[[ Material shown open ]]
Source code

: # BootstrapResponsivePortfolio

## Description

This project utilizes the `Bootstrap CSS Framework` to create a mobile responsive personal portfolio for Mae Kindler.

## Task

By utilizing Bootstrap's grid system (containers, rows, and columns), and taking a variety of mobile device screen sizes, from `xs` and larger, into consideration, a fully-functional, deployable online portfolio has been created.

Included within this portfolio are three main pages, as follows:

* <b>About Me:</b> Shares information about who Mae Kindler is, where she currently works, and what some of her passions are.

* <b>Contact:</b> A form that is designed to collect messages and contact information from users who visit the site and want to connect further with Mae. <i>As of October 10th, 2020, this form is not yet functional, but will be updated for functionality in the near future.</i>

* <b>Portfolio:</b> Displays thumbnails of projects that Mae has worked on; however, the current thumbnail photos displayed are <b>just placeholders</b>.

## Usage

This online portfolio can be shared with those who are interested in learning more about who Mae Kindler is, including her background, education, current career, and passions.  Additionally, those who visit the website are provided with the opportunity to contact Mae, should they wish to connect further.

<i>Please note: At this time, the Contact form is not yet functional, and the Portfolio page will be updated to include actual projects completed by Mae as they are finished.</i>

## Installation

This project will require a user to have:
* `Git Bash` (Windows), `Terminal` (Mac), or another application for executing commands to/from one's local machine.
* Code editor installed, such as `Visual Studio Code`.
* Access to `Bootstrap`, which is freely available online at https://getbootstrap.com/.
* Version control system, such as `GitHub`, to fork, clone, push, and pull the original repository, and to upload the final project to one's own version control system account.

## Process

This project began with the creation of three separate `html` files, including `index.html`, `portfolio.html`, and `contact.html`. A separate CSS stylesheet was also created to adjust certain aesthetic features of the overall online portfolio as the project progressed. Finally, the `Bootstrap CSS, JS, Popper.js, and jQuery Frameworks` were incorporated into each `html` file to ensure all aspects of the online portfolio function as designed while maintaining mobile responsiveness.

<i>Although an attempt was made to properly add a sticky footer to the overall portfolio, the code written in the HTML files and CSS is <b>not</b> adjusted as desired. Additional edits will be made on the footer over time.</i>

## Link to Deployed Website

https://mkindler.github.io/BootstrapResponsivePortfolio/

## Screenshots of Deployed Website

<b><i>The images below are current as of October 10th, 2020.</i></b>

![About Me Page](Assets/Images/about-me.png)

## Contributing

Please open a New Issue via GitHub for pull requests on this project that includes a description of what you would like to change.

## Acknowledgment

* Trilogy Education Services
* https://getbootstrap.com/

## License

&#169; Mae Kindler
[[ Material shown closed ]]
◆ **Exercise brief**:
Each entry above must be printed exactly as written.

◆ **Response**:
Source code

: # BootstrapResponsivePortfolio

## Description

This project utilizes the `Bootstrap CSS Framework` to create a mobile responsive personal portfolio for Mae Kindler.

## Task

By utilizing Bootstrap's grid system (containers, rows, and columns), and taking a variety of mobile device screen sizes, from `xs` and larger, into consideration, a fully-functional, deployable online portfolio has been created.

Included within this portfolio are three main pages, as follows:

* <b>About Me:</b> Shares information about who Mae Kindler is, where she currently works, and what some of her passions are.

* <b>Contact:</b> A form that is designed to collect messages and contact information from users who visit the site and want to connect further with Mae. <i>As of October 10th, 2020, this form is not yet functional, but will be updated for functionality in the near future.</i>

* <b>Portfolio:</b> Displays thumbnails of projects that Mae has worked on; however, the current thumbnail photos displayed are <b>just placeholders</b>.

## Usage

This online portfolio can be shared with those who are interested in learning more about who Mae Kindler is, including her background, education, current career, and passions.  Additionally, those who visit the website are provided with the opportunity to contact Mae, should they wish to connect further.

<i>Please note: At this time, the Contact form is not yet functional, and the Portfolio page will be updated to include actual projects completed by Mae as they are finished.</i>

## Installation

This project will require a user to have:
* `Git Bash` (Windows), `Terminal` (Mac), or another application for executing commands to/from one's local machine.
* Code editor installed, such as `Visual Studio Code`.
* Access to `Bootstrap`, which is freely available online at https://getbootstrap.com/.
* Version control system, such as `GitHub`, to fork, clone, push, and pull the original repository, and to upload the final project to one's own version control system account.

## Process

This project began with the creation of three separate `html` files, including `index.html`, `portfolio.html`, and `contact.html`. A separate CSS stylesheet was also created to adjust certain aesthetic features of the overall online portfolio as the project progressed. Finally, the `Bootstrap CSS, JS, Popper.js, and jQuery Frameworks` were incorporated into each `html` file to ensure all aspects of the online portfolio function as designed while maintaining mobile responsiveness.

<i>Although an attempt was made to properly add a sticky footer to the overall portfolio, the code written in the HTML files and CSS is <b>not</b> adjusted as desired. Additional edits will be made on the footer over time.</i>

## Link to Deployed Website

https://mkindler.github.io/BootstrapResponsivePortfolio/

## Screenshots of Deployed Website

<b><i>The images below are current as of October 10th, 2020.</i></b>

![About Me Page](Assets/Images/about-me.png)

## Contributing

Please open a New Issue via GitHub for pull requests on this project that includes a description of what you would like to change.

## Acknowledgment

* Trilogy Education Services
* https://getbootstrap.com/

## License

&#169; Mae Kindler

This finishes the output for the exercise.